If we use this definition to traverse an infinite tree, it will be productive when run with `Control.Monad.State.Lazy`, but will get stuck in an infinite non-productive loop when combined with `Control.Monad.Cont`. You can download a complete file that demonstrates this phenomenon. There are “simpler” expressions that demonstrate this, but the example I gave is itself interesting because it is useful in other contexts.

As demonstrated in my paper, the laziness can be restored by tweaking the definition of `foldrByLevel` to use `mapCont`. However, this is a leaky abstraction: in order to maintain the same behavior, we must modify existing code to make use of the “added” features in ways that are not backwards compatible. I do not know how to write a lazy state monad using continuations, or a sensible way of writing a single definition of `foldrByLevel` that behaves the same on both the lazy state monad and the continuation state monad.

(I use the word “sensible” because one could provide a unfaithful definition of `mapCont` for the lazy state monad that happens to work in the case of `foldrByLevel`, but fails in other contexts.)

What impact does this have on the notion that continuations are the mother of all monads? Is there a monad that corresponds to a call-by-name CPS transformation? Is it even possible to express the lazy state monad using continuations?

I do not yet have answers to these questions. One thing is clear, however: its tricky to generalize Filinski’s Representing Monads to lazy evaluation, if indeed it is possible to do so fully.

## 2009 June 22

Filed under: continuations, corecursion, haskell, monads, queues — lpsmith @ 8:41 pm

Haskell aficionados, take note! My library for corecursive queues has now been uploaded to Hackage. You can now cabal-install it.
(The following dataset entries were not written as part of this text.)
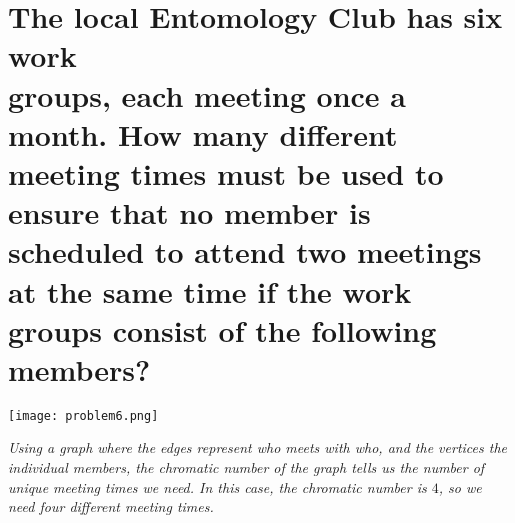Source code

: \documentclass{article}
\begin{document}
\section{The local Entomology Club has six work \\ groups, each meeting once a month. How many different meeting times must be used to ensure that no member is scheduled to attend two meetings at the same time if the work groups consist of the following members?}
\begin{center}
    \texttt{[image: problem6.png]}
\end{center}
\begin{center}
\end{center}
\hspace{1cm}\textit{Using a graph where the edges represent who meets with who, and the vertices the individual members, the chromatic number of the graph tells us the number of unique meeting times we need. In this case, the chromatic number is $4$, so we need four different meeting times.}
\clearpage
\end{document}
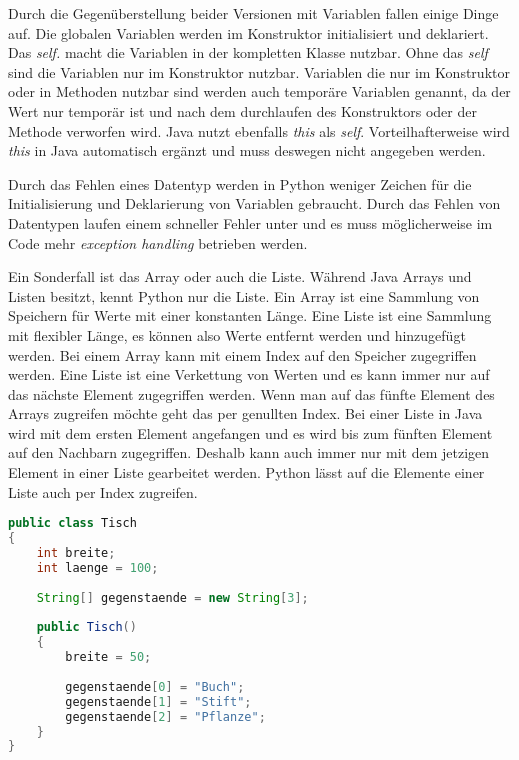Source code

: Durch die Gegenüberstellung beider Versionen mit Variablen fallen einige Dinge auf. Die globalen Variablen werden im Konstruktor initialisiert und deklariert. Das \textit{self.} macht die Variablen in der kompletten Klasse nutzbar. Ohne das \textit{self} sind die Variablen nur im Konstruktor nutzbar. Variablen die nur im Konstruktor oder in Methoden nutzbar sind werden auch temporäre Variablen genannt, da der Wert nur temporär ist und nach dem durchlaufen des Konstruktors oder der Methode verworfen wird. Java nutzt ebenfalls \textit{this} als \textit{self}. Vorteilhafterweise wird \textit{this} in Java automatisch ergänzt und muss deswegen nicht angegeben werden. 
\par
Durch das Fehlen eines Datentyp werden in Python weniger Zeichen für die Initialisierung und Deklarierung von Variablen gebraucht. Durch das Fehlen von Datentypen laufen einem schneller Fehler unter und es muss möglicherweise im Code mehr \textit{exception handling} betrieben werden.
\par
Ein Sonderfall ist das Array oder auch die Liste. Während Java Arrays und Listen besitzt, kennt Python nur die Liste. Ein Array ist eine Sammlung von Speichern für Werte mit einer konstanten Länge. Eine Liste ist eine Sammlung mit flexibler Länge, es können also Werte entfernt werden und hinzugefügt werden. Bei einem Array kann mit einem Index auf den Speicher zugegriffen werden. Eine Liste ist eine Verkettung von Werten und es kann immer nur auf das nächste Element zugegriffen werden. Wenn man auf das fünfte Element des Arrays zugreifen möchte geht das per genullten Index. Bei einer Liste in Java wird mit dem ersten Element angefangen und es wird bis zum fünften Element auf den Nachbarn zugegriffen. Deshalb kann auch immer nur mit dem jetzigen Element in einer Liste gearbeitet werden. Python lässt auf die Elemente einer Liste auch per Index zugreifen. \cite{NRWListe}\cite{Louis:2010}\cite{Python3:Buch}

\begin{lstlisting}[language=java,caption={Array in Java},captionpos=b,label={lst:java:array},frame=none]
public class Tisch
{
    int breite;
    int laenge = 100;
  
    String[] gegenstaende = new String[3];
  
    public Tisch()
    {
        breite = 50;
    
        gegenstaende[0] = "Buch";
        gegenstaende[1] = "Stift";
        gegenstaende[2] = "Pflanze";
    }
}
\end{lstlisting}

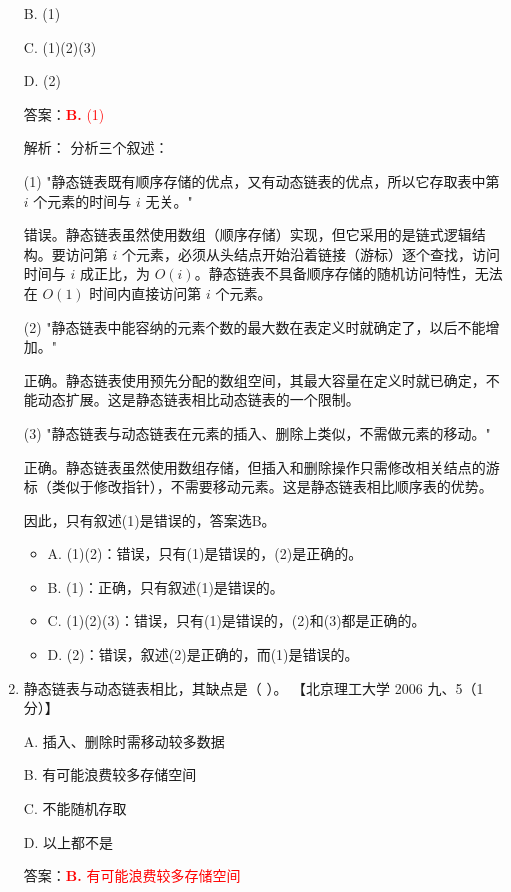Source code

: \documentclass[lang=cn,newtx,10pt,scheme=chinese]{../../../elegantbook}
\begin{document}
\begin{enumerate}
        B. (1)  
    
        C. (1)(2)(3)  
    
        D. (2)  
    
        答案：\textcolor{red}{\textbf{B.} (1)}

        解析：
        分析三个叙述：

        (1) "静态链表既有顺序存储的优点，又有动态链表的优点，所以它存取表中第 $i$ 个元素的时间与 $i$ 无关。"

        错误。静态链表虽然使用数组（顺序存储）实现，但它采用的是链式逻辑结构。要访问第 $i$ 个元素，必须从头结点开始沿着链接（游标）逐个查找，访问时间与 $i$ 成正比，为 $O(i)$。静态链表不具备顺序存储的随机访问特性，无法在 $O(1)$ 时间内直接访问第 $i$ 个元素。

        (2) "静态链表中能容纳的元素个数的最大数在表定义时就确定了，以后不能增加。"

        正确。静态链表使用预先分配的数组空间，其最大容量在定义时就已确定，不能动态扩展。这是静态链表相比动态链表的一个限制。

        (3) "静态链表与动态链表在元素的插入、删除上类似，不需做元素的移动。"

        正确。静态链表虽然使用数组存储，但插入和删除操作只需修改相关结点的游标（类似于修改指针），不需要移动元素。这是静态链表相比顺序表的优势。

        因此，只有叙述(1)是错误的，答案选B。

        \begin{itemize}
            \item A. (1)(2)：错误，只有(1)是错误的，(2)是正确的。
            \item B. (1)：正确，只有叙述(1)是错误的。
            \item C. (1)(2)(3)：错误，只有(1)是错误的，(2)和(3)都是正确的。
            \item D. (2)：错误，叙述(2)是正确的，而(1)是错误的。
        \end{itemize}
    
        \item 静态链表与动态链表相比，其缺点是（ ）。  
        【北京理工大学 2006 九、5（1 分）】  
    
        A. 插入、删除时需移动较多数据  
    
        B. 有可能浪费较多存储空间  
    
        C. 不能随机存取  
    
        D. 以上都不是  

        答案：\textcolor{red}{\textbf{B.} 有可能浪费较多存储空间}


\end{enumerate}
\end{document}
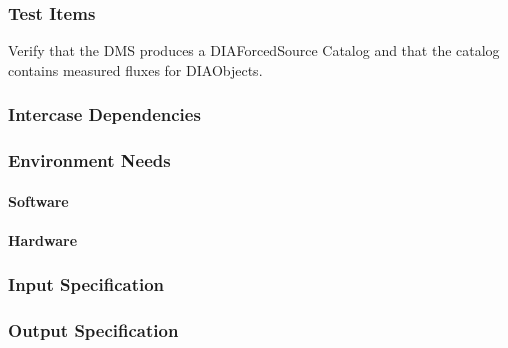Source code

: \subsubsection{Test Items}
Verify that the DMS produces a DIAForcedSource Catalog and that the
catalog contains measured fluxes for DIAObjects.



\subsubsection{Intercase Dependencies}

\subsubsection{Environment Needs}

\paragraph{Software}

\paragraph{Hardware}

\subsubsection{Input Specification}

\subsubsection{Output Specification}

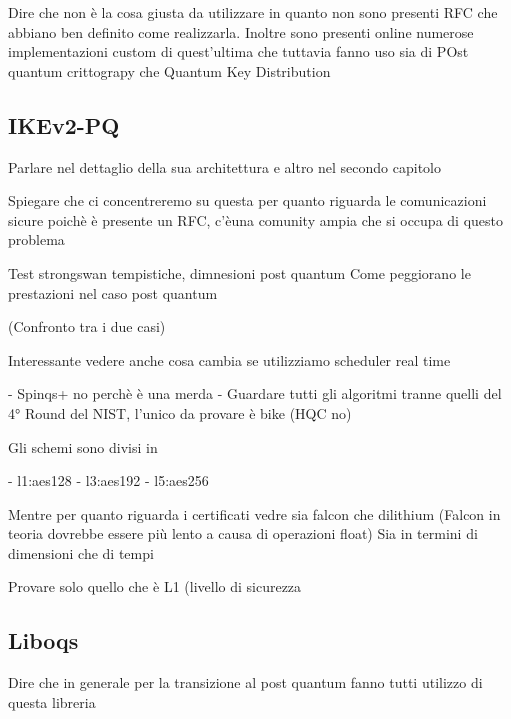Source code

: Dire che non è la cosa giusta da utilizzare in quanto non sono presenti RFC che
abbiano ben definito come realizzarla. Inoltre sono presenti online numerose
implementazioni custom di quest'ultima che tuttavia fanno uso sia di POst
quantum crittograpy che Quantum Key Distribution

\subsection{IKEv2-PQ}

Parlare nel dettaglio della sua architettura e altro nel secondo capitolo

Spiegare che ci concentreremo su questa per quanto riguarda le comunicazioni
sicure poichè è presente un RFC, c'èuna comunity ampia che si occupa di questo
problema


Test strongswan tempistiche, dimnesioni post quantum
Come peggiorano le prestazioni nel caso post quantum 

(Confronto tra i due casi)

Interessante vedere anche cosa cambia se utilizziamo scheduler real time

- Spinqs+ no perchè è una merda
- Guardare tutti gli algoritmi tranne quelli del 4° Round del NIST, l'unico da
provare è bike (HQC no)


Gli schemi sono divisi in 

- l1:aes128
- l3:aes192
- l5:aes256

Mentre per quanto riguarda i certificati vedre sia falcon che dilithium
(Falcon in teoria dovrebbe essere più lento a causa di operazioni float)
Sia in termini di dimensioni che di tempi



Provare solo quello che è L1 (livello di sicurezza 


\subsection{Liboqs}

Dire che in generale per la transizione al post quantum fanno tutti utilizzo di
questa libreria
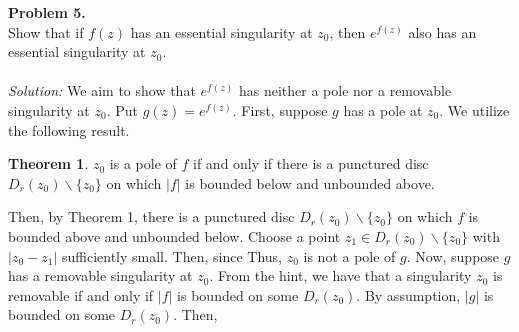 \documentclass[12pt]{article}
\theoremstyle{definition}
\newcounter{customThm}
\renewcommand{\thecustomThm}{\arabic{customThm}}
\newtheorem{theorem}[customThm]{Theorem}
\theoremstyle{named}
\begin{document}
\textbf{Problem 5.}
\\
Show that if $f(z)$ has an essential singularity at $z_0$, then $e^{f(z)}$ also has an essential singularity at $z_0$.
\\
\\
\textit{Solution:} We aim to show that $e^{f(z)}$ has neither a pole nor a removable singularity at $z_0$. Put $g(z) = e^{f(z)}$. First, suppose $g$ has a pole at $z_0$. We utilize the following result.

\renewcommand{\thecustomThm}{1}
\begin{theorem}
$z_0$ is a pole of $f$ if and only if there is a punctured disc $D_r(z_0)\backslash\{z_0\}$ on which $|f|$ is bounded below and unbounded above. 
\end{theorem}

Then, by Theorem 1, there is a punctured disc $D_r(z_0)\backslash\{z_0\}$ on which $f$ is bounded above and unbounded below. Choose a point $z_1 \in D_r(z_0)\backslash\{z_0\}$ with $|z_0 - z_1|$ sufficiently small. Then, since Thus, $z_0$ is not a pole of $g$. Now, suppose $g$ has a removable singularity at $z_0$. From the hint, we have that a singularity $z_0$ is removable if and only if $|f|$ is bounded on some $D_r(z_0)$. By assumption, $|g|$ is bounded on some $D_r(z_0)$. Then, 

 
\end{document}
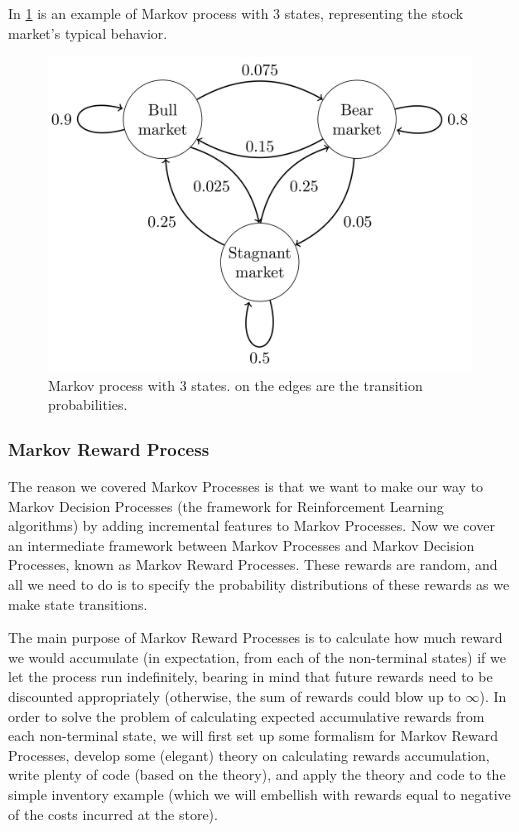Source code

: \documentclass[../xlapes02]{subfiles}
\begin{document}
    In \cref{fig:markov-process} is an example of Markov process with 3 states, representing the stock market's typical behavior.

    \begin{figure}[h!]
        \includegraphics[width=0.5\linewidth]{image/mp}
        \centering
        \caption{Markov process with 3 states. on the edges are the transition probabilities.}
        \label{fig:markov-process}
    \end{figure}

    \subsubsection{Markov Reward Process}\label{subsubsec:markov-reward-process}
    The reason we covered Markov Processes is that we want to make our way to Markov Decision Processes (the framework for Reinforcement Learning algorithms) by adding incremental features to Markov Processes. Now we cover an intermediate framework between Markov Processes and Markov Decision Processes, known as Markov Reward Processes. These rewards are random, and all we need to do is to specify the probability distributions of these rewards as we make state transitions.

    The main purpose of Markov Reward Processes is to calculate how much reward we would accumulate (in expectation, from each of the non-terminal states) if we let the process run indefinitely, bearing in mind that future rewards need to be discounted appropriately (otherwise, the sum of rewards could blow up to $\infty$). In order to solve the problem of calculating expected accumulative rewards from each non-terminal state, we will first set up some formalism for Markov Reward Processes, develop some (elegant) theory on calculating rewards accumulation, write plenty of code (based on the theory), and apply the theory and code to the simple inventory example (which we will embellish with rewards equal to negative of the costs incurred at the store).
\end{document}
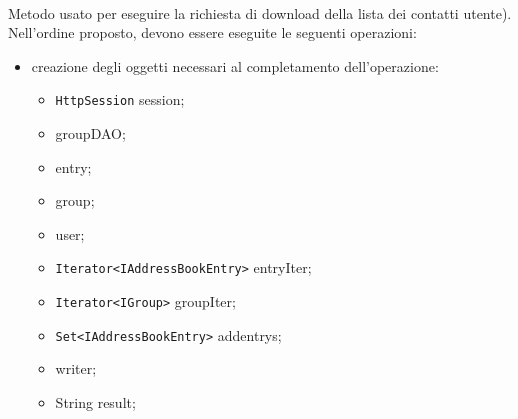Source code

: \begin{description}
\item{}\\	
	Metodo usato per eseguire la richiesta di download della lista dei contatti utente). Nell'ordine proposto, devono essere eseguite le seguenti operazioni:
	\begin{itemize}
		\item creazione degli oggetti necessari al completamento dell'operazione:
		\begin{itemize}
			\item \texttt{HttpSession} session;
			\item {} groupDAO;
			\item {} entry;
			\item {} group;
			\item {} user;
			\item \texttt{Iterator<IAddressBookEntry>} entryIter;
			\item \texttt{Iterator<IGroup>} groupIter;
			\item \texttt{Set<IAddressBookEntry>} addentrys;
			\item {} writer;
			\item String result;
		\end{itemize}
		

\end{itemize}
\end{description}

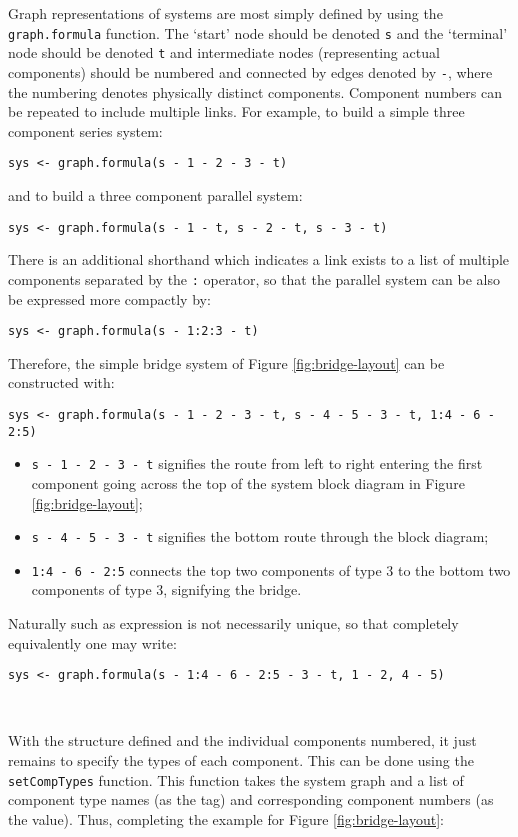 \documentclass[12pt, a4paper]{elsarticle}
\begin{document}
Graph representations of systems are most simply defined by using the 
\texttt{graph.formula} function.  The `start' node should be denoted
\texttt{s} and the `terminal' node should be denoted \texttt{t} and
intermediate nodes (representing actual components) should be numbered and
connected by edges denoted by \texttt{-}, where the numbering denotes physically
distinct components.  Component numbers can be repeated to include
multiple links.  For example, to build a simple three component series
system:

\noindent\texttt{sys <- graph.formula(s\,-\,1\,-\,2\,-\,3\,-\,t)}

and to build a three component parallel system:

\noindent\texttt{sys <- graph.formula(s\,-\,1\,-\,t, s\,-\,2\,-\,t, s\,-\,3\,-\,t)}

There is an additional shorthand which indicates a link exists to a list of multiple components separated by the \texttt{:} operator, so that the parallel system can be also be expressed more compactly by:

\noindent\texttt{sys <- graph.formula(s\,-\,1:2:3\,-\,t)}

Therefore, the simple bridge system of Figure \ref{fig:bridge-layout} can be constructed with:

\noindent\texttt{sys <- graph.formula(s\,-\,1\,-\,2\,-\,3\,-\,t, s\,-\,4\,-\,5\,-\,3\,-\,t, 1:4\,-\,6\,-\,2:5)}
\begin{itemize}
  \item \texttt{s\,-\,1\,-\,2\,-\,3\,-\,t} signifies the route from left to right entering the first component going across the top of the system block diagram in Figure \ref{fig:bridge-layout};
  \item \texttt{s\,-\,4\,-\,5\,-\,3\,-\,t} signifies the bottom route through the block diagram;
  \item \texttt{1:4\,-\,6\,-\,2:5} connects the top two components of type 3 to the bottom two components of type 3, signifying the bridge.
\end{itemize}
Naturally such as expression is not necessarily unique, so that completely equivalently one may write:

\noindent\texttt{sys <- graph.formula(s\,-\,1:4\,-\,6\,-\,2:5\,-\,3\,-\,t, 1\,-\,2, 4\,-\,5)}

\ 

With the structure defined and the individual components numbered, it 
just remains to specify the types of each component.  This can be done
using the \texttt{setCompTypes} function.  This function takes the
system graph and a list of component type names (as the tag) and corresponding
component numbers (as the value).  Thus, completing the example for Figure
\ref{fig:bridge-layout}:
\end{document}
I also have a substantially revised draft of the associated paper, Lloyd Allison’s Corecursive Queues, available. It has been re-organized so that it is hopefully easier to follow, it includes a careful performance comparison, and a tentative proof that `mapCont` cannot be expressed in terms of `callCC`, `(>>=)`, `return`.

The library includes a somewhat crude micro-benchmarking program in the `tests/` directory. Those who have read previous drafts, be warned that the few brief statements about performance were based on past notes, and I found some several issues with the testing methodology contained in the notes. Here the revised results:

Description Time (ms) -H500M Bytes allocated
GHC 6.10.3 mean σ mean σ per Branch
levelOrder’ 446 5 172 15 44.0
CorecQ 555 5 619 4 133.5
CorecQW _ 696 5 1128 6 213.6
CorecQW () 907 56 2235 11 213.6
Side Channel _ 959 3 1171 7 228.7
Side Channel () 1500 56 2171 7 276.4
STQ 1140 8 1087 14 371.2
TwoStack 1158 4 778 10 185.8
Okasaki 1553 7 1574 12 209.0
Data.Sequence 962 5 1308 5 348.1
GHC 6.8.3
levelOrder’ 461 2 173 15 44.1
CorecQ 458 4 267 13 67.5
CorecQW _ 526 5 713 5 141.2
CorecQW () 781 62 1775 62 141.3

These benchmarks come from performing breadth-first traversals repeatedly on the 34th fibonacci tree, on an Intel Core 2 Duo T9550. The first few data points were discarded, and the mean and standard deviation of the remaining times were computed. Note that `getCPUTime` was used to time each run, and this has a resolution of only 10 milliseconds.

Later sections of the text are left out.